**WORK INSTRUCTION:**
Pull every line from the records that has the word "clouddn" in it.

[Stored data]

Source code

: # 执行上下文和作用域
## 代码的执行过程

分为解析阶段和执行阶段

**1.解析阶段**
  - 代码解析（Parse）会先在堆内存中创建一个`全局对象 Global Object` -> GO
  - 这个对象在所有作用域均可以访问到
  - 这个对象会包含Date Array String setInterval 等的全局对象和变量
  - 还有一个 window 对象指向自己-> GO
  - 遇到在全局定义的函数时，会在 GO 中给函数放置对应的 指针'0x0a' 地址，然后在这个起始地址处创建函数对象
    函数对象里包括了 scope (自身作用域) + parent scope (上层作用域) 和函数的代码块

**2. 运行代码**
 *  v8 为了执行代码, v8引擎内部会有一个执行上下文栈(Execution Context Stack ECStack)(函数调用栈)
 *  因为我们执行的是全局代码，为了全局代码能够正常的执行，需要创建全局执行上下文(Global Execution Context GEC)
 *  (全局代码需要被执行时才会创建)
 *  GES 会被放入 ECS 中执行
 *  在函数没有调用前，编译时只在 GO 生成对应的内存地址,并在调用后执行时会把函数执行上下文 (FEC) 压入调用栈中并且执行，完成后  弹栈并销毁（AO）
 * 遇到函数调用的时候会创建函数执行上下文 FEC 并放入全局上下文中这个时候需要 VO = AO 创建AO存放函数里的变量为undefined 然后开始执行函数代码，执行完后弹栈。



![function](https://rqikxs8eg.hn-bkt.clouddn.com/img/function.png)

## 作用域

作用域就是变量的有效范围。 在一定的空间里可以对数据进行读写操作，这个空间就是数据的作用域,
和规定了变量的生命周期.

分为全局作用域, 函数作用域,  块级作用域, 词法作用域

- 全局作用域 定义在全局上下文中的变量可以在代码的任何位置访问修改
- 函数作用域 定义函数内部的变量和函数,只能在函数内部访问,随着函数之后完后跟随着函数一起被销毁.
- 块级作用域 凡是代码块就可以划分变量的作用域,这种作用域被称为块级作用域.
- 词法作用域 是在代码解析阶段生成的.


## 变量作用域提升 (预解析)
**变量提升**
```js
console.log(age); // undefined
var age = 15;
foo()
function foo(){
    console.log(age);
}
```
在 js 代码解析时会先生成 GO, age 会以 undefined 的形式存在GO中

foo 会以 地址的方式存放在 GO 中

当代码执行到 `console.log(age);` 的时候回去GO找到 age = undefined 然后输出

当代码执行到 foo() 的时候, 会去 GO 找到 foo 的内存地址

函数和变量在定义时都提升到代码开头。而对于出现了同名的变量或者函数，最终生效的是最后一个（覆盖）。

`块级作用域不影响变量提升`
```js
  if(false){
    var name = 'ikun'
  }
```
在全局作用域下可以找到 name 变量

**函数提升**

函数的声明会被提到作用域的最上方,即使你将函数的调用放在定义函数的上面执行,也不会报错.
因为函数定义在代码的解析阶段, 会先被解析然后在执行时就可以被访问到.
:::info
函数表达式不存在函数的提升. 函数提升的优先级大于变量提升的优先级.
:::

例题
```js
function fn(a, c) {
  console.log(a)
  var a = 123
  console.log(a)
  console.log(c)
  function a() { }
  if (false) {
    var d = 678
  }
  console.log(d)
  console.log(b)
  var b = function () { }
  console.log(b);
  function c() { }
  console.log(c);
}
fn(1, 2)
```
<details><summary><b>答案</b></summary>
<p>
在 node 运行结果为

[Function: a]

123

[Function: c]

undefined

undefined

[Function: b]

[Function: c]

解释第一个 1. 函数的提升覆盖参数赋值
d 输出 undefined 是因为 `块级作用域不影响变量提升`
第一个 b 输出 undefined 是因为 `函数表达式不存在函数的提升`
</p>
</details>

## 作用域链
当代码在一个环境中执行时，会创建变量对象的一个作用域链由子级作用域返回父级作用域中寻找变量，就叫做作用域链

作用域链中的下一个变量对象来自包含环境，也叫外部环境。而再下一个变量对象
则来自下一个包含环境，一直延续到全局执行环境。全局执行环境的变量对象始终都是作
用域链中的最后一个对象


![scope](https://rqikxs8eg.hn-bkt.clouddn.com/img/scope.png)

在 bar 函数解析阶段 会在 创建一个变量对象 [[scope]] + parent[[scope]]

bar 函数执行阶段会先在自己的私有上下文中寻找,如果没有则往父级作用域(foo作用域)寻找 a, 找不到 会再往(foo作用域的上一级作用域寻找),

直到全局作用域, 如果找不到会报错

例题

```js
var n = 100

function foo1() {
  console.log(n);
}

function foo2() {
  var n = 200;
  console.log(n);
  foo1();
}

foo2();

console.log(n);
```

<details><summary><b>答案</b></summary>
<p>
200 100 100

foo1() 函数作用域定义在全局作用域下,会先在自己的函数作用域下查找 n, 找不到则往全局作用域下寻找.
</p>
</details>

**TASK RESPONSE:**
![function](https://rqikxs8eg.hn-bkt.clouddn.com/img/function.png)
![scope](https://rqikxs8eg.hn-bkt.clouddn.com/img/scope.png)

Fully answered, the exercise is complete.